I wasn’t comfortable with the two weeks but the receptionist said she has me on the urgent list. The nurse assured me that I’m not in immediate danger. My blood pressure is under control. My body is responding better to the physical therapy. And I’m not hyperventilating as much. I still feel tense on my back, sure. And I’m still not THAT comfortable on the road. But all signs point to me getting better. There sure have been some twists and turns along the way, though.
I’m still annoyed that we arrived at this point.
I went home and decided to go on with my day. To me, it’s turned from one day at a time to one step at a time. In a way, it’s good because I’m starting to make the most of my time. Maybe I needed this wake-up call.
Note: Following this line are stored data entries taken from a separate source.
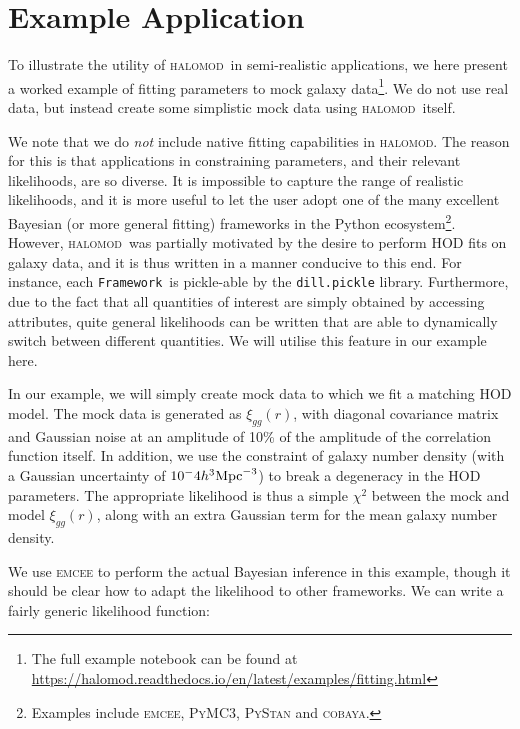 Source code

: \documentclass[5p,aas_macros]{elsarticle}
\newcommand{\halomod}{\textsc{halomod}}
\newcommand{\framework}{\texttt{Framework}}
\begin{document}
\section{Example Application}
\label{sec:applications}

To illustrate the utility of \halomod\ in semi-realistic applications, we here present a worked example of fitting parameters to mock galaxy data\footnote{The full example notebook can be found at \url{https://halomod.readthedocs.io/en/latest/examples/fitting.html}}. 
We do not use real data, but instead create some simplistic mock data using \halomod\ itself.

We note that we do \textit{not} include native fitting capabilities in \halomod. The reason for this is that applications in constraining parameters, and their relevant likelihoods, are so diverse. It is impossible to capture the range of realistic likelihoods, and it is more useful to let the user adopt one of the many excellent Bayesian (or more general fitting) frameworks in the Python ecosystem\footnote{Examples include \textsc{emcee}, \textsc{PyMC3}, \textsc{PyStan} and \textsc{cobaya}.}.
However, \halomod\ was partially motivated by the desire to perform HOD fits on galaxy data, and it is thus written in a manner conducive to this end.
For instance, each \framework\ is pickle-able by the \verb|dill.pickle| library. 
Furthermore, due to the fact that all quantities of interest are simply obtained by accessing attributes, quite general likelihoods can be written that are able to dynamically switch between different quantities. We will utilise this feature in our example here.

In our example, we will simply create mock data to which we fit a matching HOD model. 
The mock data is generated as $\xi_{gg}(r)$, with diagonal covariance matrix and Gaussian noise at an amplitude of 10\% of the amplitude of the correlation function itself. In addition, we use the constraint of galaxy number density (with a Gaussian uncertainty of $10^-4 h^3{\rm Mpc}^{-3}$) to break a degeneracy in the HOD parameters.
The appropriate likelihood is thus a simple $\chi^2$ between the mock and model $\xi_{gg}(r)$, along with an extra Gaussian term for the mean galaxy number density.

We use \textsc{emcee} to perform the actual Bayesian inference in this example, though it should be clear how to adapt the likelihood to other frameworks. We can write a fairly generic likelihood function:
\end{document}

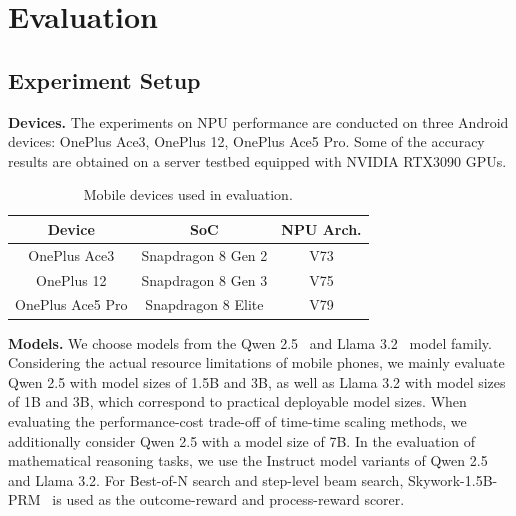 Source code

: \section{Evaluation}





\subsection{Experiment Setup}

\textbf{Devices.} The experiments on NPU performance are conducted on three Android devices: OnePlus Ace3, OnePlus 12, OnePlus Ace5 Pro. Some of the accuracy results are obtained on a server testbed equipped with NVIDIA RTX3090 GPUs.

\begin{table}[]
    \centering
    \begin{tabular}{ccc}
        \hline
        Device & SoC & NPU Arch.\\
        \hline
        OnePlus Ace3 & Snapdragon 8 Gen 2 & V73 \\
        OnePlus 12 & Snapdragon 8 Gen 3 & V75 \\
        OnePlus Ace5 Pro & Snapdragon 8 Elite & V79 \\
        \hline
    \end{tabular}
    \caption{Mobile devices used in evaluation.}
    \label{tab:mobile-devices}
    \vspace{-1em}
\end{table}

\textbf{Models.} We choose models from the Qwen 2.5~\cite{qwen25} and Llama 3.2~\cite{llama32} model family. Considering the actual resource limitations of mobile phones, we mainly evaluate Qwen 2.5 with model sizes of 1.5B and 3B, as well as Llama 3.2 with model sizes of 1B and 3B, which correspond to practical deployable model sizes. When evaluating the performance-cost trade-off of time-time scaling methods, we additionally consider Qwen 2.5 with a model size of 7B. In the evaluation of mathematical reasoning tasks, we use the Instruct model variants of Qwen 2.5 and Llama 3.2. For Best-of-N search and step-level beam search, Skywork-1.5B-PRM~\cite{Skywork-o1} is used as the outcome-reward and process-reward scorer.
My family has actually been really great about this. Normally, my parents (the typical Filipino parents) would shame me about this. They’d tell me that it’s my fault that I got to this point instead of being encouraging. This time around, they’re listening to me more about my concerns. I think they realized the gravity of the situation.
I didn’t even realize that anxiety ran in my family. I knew that my mom was the nervous type but my brother told me a few years ago about how he also suffers from panic attacks. My sister also has bouts as well. I didn’t have these anxiety issues until this year. Host an anime cosplay contest in front of hundreds? Sure. Interview NBA players and media? No problem. But being on the road these days? It’s the worst for me. It’s like I just got my driver’s permit.
The HeadSpace app has really done wonders for me. Not that I am quick to lose my temper but I feel that I’ve become even more calculated when it comes to reacting to something that would probably enrage me. My brother also uses the app as well and he told me how great that was for him as well. I’ve done 23 straight days and it’s become a normal activity in my day.
Anyway, right now, I’m not in danger. I feel fine right now. I just did a 30-minute elliptical session.
Just gonna take it one step at a time. I might have taken a few steps backwards in the last week or so but I think we have some forward progress here.
I love you all.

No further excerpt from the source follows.